To get a continuously updated display, use it with the watch command:

$ watch gc-monitor

The output shows information about the IPU cards in the system and information on the processes running on the machine.

The card information table shows:

  1. Physical PCIe slot location, if available.

  2. Serial number of the board.

  3. ICU firmware revision.

  4. Installed kernel module driver version number.

  5. IPU card type.

  6. PCIe width and speed.

  7. ID of the IPU as used by other tools to address the IPUs.

  8. Which IPUs are on the same card.

  9. PCIe ID.

  10. IPU number (which IPU on a card it is).
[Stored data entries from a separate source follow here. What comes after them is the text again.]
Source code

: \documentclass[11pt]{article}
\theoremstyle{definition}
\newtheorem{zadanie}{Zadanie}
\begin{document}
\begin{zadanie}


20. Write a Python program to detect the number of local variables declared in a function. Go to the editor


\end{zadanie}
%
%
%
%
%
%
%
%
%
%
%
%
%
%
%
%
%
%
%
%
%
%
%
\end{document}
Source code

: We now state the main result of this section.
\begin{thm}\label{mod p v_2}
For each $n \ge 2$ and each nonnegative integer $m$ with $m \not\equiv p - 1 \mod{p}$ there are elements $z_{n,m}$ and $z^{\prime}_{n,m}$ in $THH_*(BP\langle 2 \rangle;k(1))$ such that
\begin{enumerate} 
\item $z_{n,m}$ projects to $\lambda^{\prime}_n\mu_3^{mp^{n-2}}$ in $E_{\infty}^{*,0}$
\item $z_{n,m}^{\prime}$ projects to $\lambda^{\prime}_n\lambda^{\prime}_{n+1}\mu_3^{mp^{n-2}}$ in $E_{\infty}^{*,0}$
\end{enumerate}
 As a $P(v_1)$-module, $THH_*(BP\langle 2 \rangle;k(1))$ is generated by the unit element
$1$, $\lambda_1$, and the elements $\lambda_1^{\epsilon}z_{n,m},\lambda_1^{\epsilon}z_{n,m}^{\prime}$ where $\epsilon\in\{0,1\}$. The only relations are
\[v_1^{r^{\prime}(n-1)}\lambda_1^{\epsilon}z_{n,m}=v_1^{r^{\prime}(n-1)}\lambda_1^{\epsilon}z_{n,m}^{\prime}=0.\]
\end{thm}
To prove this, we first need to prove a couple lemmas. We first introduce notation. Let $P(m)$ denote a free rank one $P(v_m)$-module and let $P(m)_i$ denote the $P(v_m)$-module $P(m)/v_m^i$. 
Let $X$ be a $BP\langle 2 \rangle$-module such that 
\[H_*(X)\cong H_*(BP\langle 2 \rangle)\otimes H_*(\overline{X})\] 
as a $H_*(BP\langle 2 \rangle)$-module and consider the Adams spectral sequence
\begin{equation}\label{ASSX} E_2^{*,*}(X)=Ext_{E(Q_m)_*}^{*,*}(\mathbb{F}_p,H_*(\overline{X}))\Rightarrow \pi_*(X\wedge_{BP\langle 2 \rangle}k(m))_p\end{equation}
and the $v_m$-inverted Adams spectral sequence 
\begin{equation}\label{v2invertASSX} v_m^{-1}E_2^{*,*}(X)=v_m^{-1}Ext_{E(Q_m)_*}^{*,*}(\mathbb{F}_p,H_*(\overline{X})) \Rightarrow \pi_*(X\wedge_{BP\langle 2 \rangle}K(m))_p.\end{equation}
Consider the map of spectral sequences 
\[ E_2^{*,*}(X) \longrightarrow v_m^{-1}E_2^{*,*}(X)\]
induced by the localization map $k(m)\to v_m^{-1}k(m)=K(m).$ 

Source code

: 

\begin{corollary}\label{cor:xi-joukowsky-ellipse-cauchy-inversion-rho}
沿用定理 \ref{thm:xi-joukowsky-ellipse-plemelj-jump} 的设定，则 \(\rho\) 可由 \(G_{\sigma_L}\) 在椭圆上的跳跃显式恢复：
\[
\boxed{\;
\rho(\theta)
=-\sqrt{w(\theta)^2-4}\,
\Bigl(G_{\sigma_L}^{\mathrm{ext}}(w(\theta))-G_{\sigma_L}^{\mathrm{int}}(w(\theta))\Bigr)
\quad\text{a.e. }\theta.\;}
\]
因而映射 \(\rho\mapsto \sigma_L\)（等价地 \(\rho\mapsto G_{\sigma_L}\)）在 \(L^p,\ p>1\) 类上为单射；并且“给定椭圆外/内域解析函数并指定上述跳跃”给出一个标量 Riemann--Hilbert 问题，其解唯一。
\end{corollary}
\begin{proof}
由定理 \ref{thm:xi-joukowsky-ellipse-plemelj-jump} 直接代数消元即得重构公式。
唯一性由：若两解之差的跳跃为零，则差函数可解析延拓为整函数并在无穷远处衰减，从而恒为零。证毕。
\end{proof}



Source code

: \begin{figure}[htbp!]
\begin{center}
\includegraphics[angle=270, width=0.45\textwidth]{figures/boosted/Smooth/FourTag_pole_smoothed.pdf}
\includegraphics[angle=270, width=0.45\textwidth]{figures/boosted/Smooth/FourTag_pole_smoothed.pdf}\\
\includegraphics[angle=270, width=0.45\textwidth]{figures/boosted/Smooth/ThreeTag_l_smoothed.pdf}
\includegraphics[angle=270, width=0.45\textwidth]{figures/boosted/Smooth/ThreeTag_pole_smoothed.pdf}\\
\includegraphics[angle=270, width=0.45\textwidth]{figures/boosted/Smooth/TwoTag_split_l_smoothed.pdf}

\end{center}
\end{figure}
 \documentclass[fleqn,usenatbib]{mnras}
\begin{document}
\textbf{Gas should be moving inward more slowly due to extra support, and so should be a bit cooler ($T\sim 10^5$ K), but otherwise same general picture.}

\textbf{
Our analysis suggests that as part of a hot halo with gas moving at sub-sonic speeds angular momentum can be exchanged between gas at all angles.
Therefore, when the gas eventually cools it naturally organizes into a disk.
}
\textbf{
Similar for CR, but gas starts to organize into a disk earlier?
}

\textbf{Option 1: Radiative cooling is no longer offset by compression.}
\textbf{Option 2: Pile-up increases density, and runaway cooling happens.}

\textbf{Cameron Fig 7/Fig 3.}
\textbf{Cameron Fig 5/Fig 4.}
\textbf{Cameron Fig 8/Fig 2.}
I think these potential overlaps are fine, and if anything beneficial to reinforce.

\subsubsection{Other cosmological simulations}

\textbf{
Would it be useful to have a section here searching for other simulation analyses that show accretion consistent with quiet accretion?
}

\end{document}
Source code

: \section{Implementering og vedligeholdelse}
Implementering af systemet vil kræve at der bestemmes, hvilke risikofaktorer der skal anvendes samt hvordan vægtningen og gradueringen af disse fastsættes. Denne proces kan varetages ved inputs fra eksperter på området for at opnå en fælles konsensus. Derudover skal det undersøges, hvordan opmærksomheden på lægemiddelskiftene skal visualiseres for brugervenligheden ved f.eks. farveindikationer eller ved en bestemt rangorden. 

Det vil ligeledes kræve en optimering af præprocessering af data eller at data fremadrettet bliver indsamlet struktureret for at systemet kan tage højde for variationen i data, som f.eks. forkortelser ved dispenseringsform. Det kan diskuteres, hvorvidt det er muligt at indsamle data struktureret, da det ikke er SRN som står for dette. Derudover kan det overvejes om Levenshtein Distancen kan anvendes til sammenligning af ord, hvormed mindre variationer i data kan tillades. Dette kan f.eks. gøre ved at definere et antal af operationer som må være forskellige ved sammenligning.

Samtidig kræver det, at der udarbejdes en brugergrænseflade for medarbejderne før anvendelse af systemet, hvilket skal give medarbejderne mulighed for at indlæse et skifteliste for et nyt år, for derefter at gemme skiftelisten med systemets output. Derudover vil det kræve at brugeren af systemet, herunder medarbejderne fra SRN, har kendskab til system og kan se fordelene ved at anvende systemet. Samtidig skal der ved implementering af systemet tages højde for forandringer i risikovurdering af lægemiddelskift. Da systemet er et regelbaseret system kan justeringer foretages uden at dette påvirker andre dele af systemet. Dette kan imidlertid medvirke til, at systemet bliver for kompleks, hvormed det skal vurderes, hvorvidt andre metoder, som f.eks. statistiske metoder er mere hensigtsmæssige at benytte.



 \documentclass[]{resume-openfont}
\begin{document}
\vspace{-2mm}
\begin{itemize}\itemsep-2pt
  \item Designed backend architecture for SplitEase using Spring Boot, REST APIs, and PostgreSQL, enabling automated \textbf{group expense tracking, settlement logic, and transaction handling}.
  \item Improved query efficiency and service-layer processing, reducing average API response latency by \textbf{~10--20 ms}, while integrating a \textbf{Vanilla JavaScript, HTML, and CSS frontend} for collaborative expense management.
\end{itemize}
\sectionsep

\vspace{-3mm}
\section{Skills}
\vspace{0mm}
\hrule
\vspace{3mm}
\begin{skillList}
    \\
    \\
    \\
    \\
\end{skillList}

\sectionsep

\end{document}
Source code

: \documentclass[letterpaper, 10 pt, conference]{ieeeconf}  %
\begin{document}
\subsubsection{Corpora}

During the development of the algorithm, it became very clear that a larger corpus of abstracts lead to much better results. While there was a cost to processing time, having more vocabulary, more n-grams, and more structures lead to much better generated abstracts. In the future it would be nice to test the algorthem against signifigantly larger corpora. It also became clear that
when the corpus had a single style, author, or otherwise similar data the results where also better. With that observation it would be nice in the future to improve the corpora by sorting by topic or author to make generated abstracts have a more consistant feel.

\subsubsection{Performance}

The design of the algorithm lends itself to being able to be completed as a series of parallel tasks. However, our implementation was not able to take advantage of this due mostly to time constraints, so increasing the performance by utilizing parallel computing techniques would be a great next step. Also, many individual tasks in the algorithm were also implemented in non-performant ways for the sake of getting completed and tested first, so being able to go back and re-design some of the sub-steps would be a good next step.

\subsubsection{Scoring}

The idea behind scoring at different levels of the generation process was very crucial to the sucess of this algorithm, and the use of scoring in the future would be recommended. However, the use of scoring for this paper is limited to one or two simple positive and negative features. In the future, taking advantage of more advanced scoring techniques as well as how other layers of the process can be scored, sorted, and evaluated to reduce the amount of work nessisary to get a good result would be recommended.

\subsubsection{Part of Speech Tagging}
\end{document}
The process information displayed includes:

  1. The PID using the IPU.

  2. The process name using the IPU.

  3. The username of the user using the IPU.

  4. The ID of the IPU in use.

  5. The current measured IPU clock rate.

  6. The current average IPU temperature.

  7. The current average board temperature.

  8. The current average board power consumption.

Typical output from the is shown below.

+---------------+-----------------------------------------------------------+
| gc-monitor    | Installed driver: 1.0.27                                  |
+------+--------+--------+------+-------+-------+----+--------------+-------+
| Slot | Serial | ICU FW | Type | Speed | Width | ID | PCIe ID      | IPU # |
+------+--------+--------+------+-------+-------+----+--------------+-------+
|6     |0174.   |1.0.26  |C2    |8 GT/s |8      |0   |0000:8e:00.0  |0      |
|      |0004.   |        |      |       |       +---------------------------+
|      |919052  |        |      |       |       |1   |0000:8b:00.0  |1      |
+------+--------+--------+------+-------+-------+----+--------------+-------+
+----------------------------------+----------------------+-----------------+
| Attached processes               | IPU                  | Board           |
|------+----------------+----------|----------------------|-----------------|
| PID  | Command        | User     | ID | Clock  | Temp   | Temp   | Power  |
+------+----------------+----------+----+--------+--------+--------+--------+
|55988 |gc-powertest    |dave      |0   |1600MHz |27.8 C  |30.0 C  |110.6 W |
+------+----------------+----------+----+--------+--------+--------+--------+

By default, the temperature and power data are not available. To enable these, the process running on the IPU must be launched with the GCDA_MONITOR environment variable set. For example, to add the temperature and power data to the output when monitoring a program called test, the following commands could be used:

$ GCDA_MONITOR=1 test
$ watch gc-monitor

11.1. Usage

11.1.1. Allowed options

--no-card-info

Don’t display card information

-j, --json-output

Emit JSON output

--version

Version number

-h, --help

Produce help message

11.1.2. Notes

  • By default, gc-monitor shows the processes running on attached IPUs, the users running them, the processes’ PIDs and the IPUs’ IDs & clock speeds.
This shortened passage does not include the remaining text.